不明2児 拉致と断定 北朝鮮工作船 乗船の海岸特定 | trycomp2のブログ

不明2児 拉致と断定 北朝鮮工作船 乗船の海岸特定

共同捜査本部設置

 一九七三年に行方不明となった埼玉県上福岡市(現ふじみ野市)の主婦渡辺秀子さん=当時(32)=の子ども二人について、警察庁は十二日、北朝鮮工作員による拉致事件と断定した。警視庁と兵庫県警は同日、国外移送目的略取容疑で共同捜査本部を設置。
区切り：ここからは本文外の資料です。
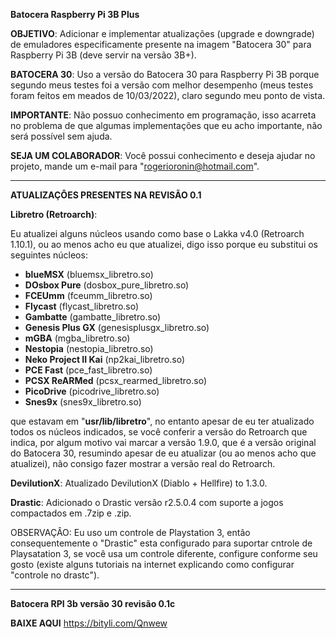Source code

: **Batocera Raspberry Pi 3B Plus**

**OBJETIVO**:
Adicionar e implementar atualizações (upgrade e downgrade) de emuladores especificamente presente na imagem "Batocera 30" para Raspberry Pi 3B (deve servir na versão 3B+).

**BATOCERA 30**:
Uso a versão do Batocera 30 para Raspberry Pi 3B porque segundo meus testes foi a versão com melhor desempenho (meus testes foram feitos em meados de 10/03/2022), claro segundo meu ponto de vista.

**IMPORTANTE**:
Não possuo conhecimento em programação, isso acarreta no problema de que algumas implementações que eu acho importante, não será possível sem ajuda.

**SEJA UM COLABORADOR**:
Você possui conhecimento e deseja ajudar no projeto, mande um e-mail para "rogerioronin@hotmail.com".

---------------------------------------------------------------------------------------------------------------------------------------------------------

**ATUALIZAÇÔES PRESENTES NA REVISÃO 0.1**

**Libretro (Retroarch)**:

Eu atualizei alguns núcleos usando como base o Lakka v4.0 (Retroarch 1.10.1), ou ao menos acho eu que atualizei, digo isso porque eu substitui os seguintes núcleos:

- **blueMSX** (bluemsx_libretro.so)
- **DOsbox Pure** (dosbox_pure_libretro.so)
- **FCEUmm** (fceumm_libretro.so)
- **Flycast** (flycast_libretro.so)
- **Gambatte** (gambatte_libretro.so)
- **Genesis Plus GX** (genesisplusgx_libretro.so)
- **mGBA** (mgba_libretro.so)
- **Nestopia** (nestopia_libretro.so)
- **Neko Project II Kai** (np2kai_libretro.so)
- **PCE Fast** (pce_fast_libretro.so)
- **PCSX ReARMed** (pcsx_rearmed_libretro.so)
- **PicoDrive** (picodrive_libretro.so)
- **Snes9x** (snes9x_libretro.so)

que estavam em "**usr/lib/libretro**", no entanto apesar de eu ter atualizado todos os núcleos indicados, se você conferir a versão do Retroarch que indica, por algum motivo vai marcar a versão 1.9.0, que é a versão original do Batocera 30, resumindo apesar de eu atualizar (ou ao menos acho que atualizei), não consigo fazer mostrar a versão real do Retroarch.


**DevilutionX**:
Atualizado DevilutionX (Diablo + Hellfire) to 1.3.0.


**Drastic**:
Adicionado o Drastic versão r2.5.0.4 com suporte a jogos compactados em .7zip e .zip.

OBSERVAÇÂO: Eu uso um controle de Playstation 3, então consequentemente o "Drastic" esta configurado para suportar cntrole de Playsatation 3, se você usa um controle diferente, configure conforme seu gosto (existe alguns tutoriais na internet explicando como configurar "controle no drastc").

---------------------------------------------------------------------------------------------------------------------------------------------------------

**Batocera RPI 3b versão 30 revisão 0.1c**

**BAIXE AQUI** https://bityli.com/Qnwew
北朝鮮国内にいるとみられる主犯格の女工作員(59)らの逮捕状請求と国際手配に向け、本格的な捜査に乗り出す。 

 警察当局の調べによると、拉致されたのは渡辺さんと在日朝鮮人の夫との間に生まれた長女高敬美(こう・きよみ)ちゃん=当時(6つ)=と、長男剛(つよし)ちゃん=同(3つ)。母子三人は、行方が分からなくなった渡辺さんの夫を、勤務先だった東京都品川区の貿易会社「ユニバース・トレイディング」(解散)周辺で捜していた際、工作活動の発覚を恐れた女工作員らによって拘束され、七三年十二月以降、都内の同社関連施設など数カ所に事実上、監禁されていた。

 このうち姉弟は七四年六月中旬、車で福井県小浜市の海岸まで運ばれ、工作船で北朝鮮国内に移送された。警察当局はすでに乗船場所の海岸を特定している。

 警察庁は、北朝鮮に召還された渡辺さんの夫が工作員だった上、貿易会社が実質的に当時の在日本朝鮮人総連合会(朝鮮総連)幹部が設立した対日秘密工作機関と断定。同社所属の工作員らが拉致に関与し、移送に工作船が使用されていることなどから、北朝鮮の「国家的意思が推認される」としている。さらに、幼い子どもに渡航の判断はできず、両親の意思も確認されていない、として拉致事件と判断した。

 同庁による拉致事件の被害認定は十三件十九人となった。

 捜査本部は今後、実行犯の一人である都内在住の女性(55)らから事情を聴くなどして、拉致事件の解明を急ぐ一方、同社の工作員による自衛隊などを対象とした情報収集活動の全容を解明する方針。渡辺さんについては、国内で工作員らに殺害されたとする証言があるが、遺体は発見されておらず、同時に捜査を進める。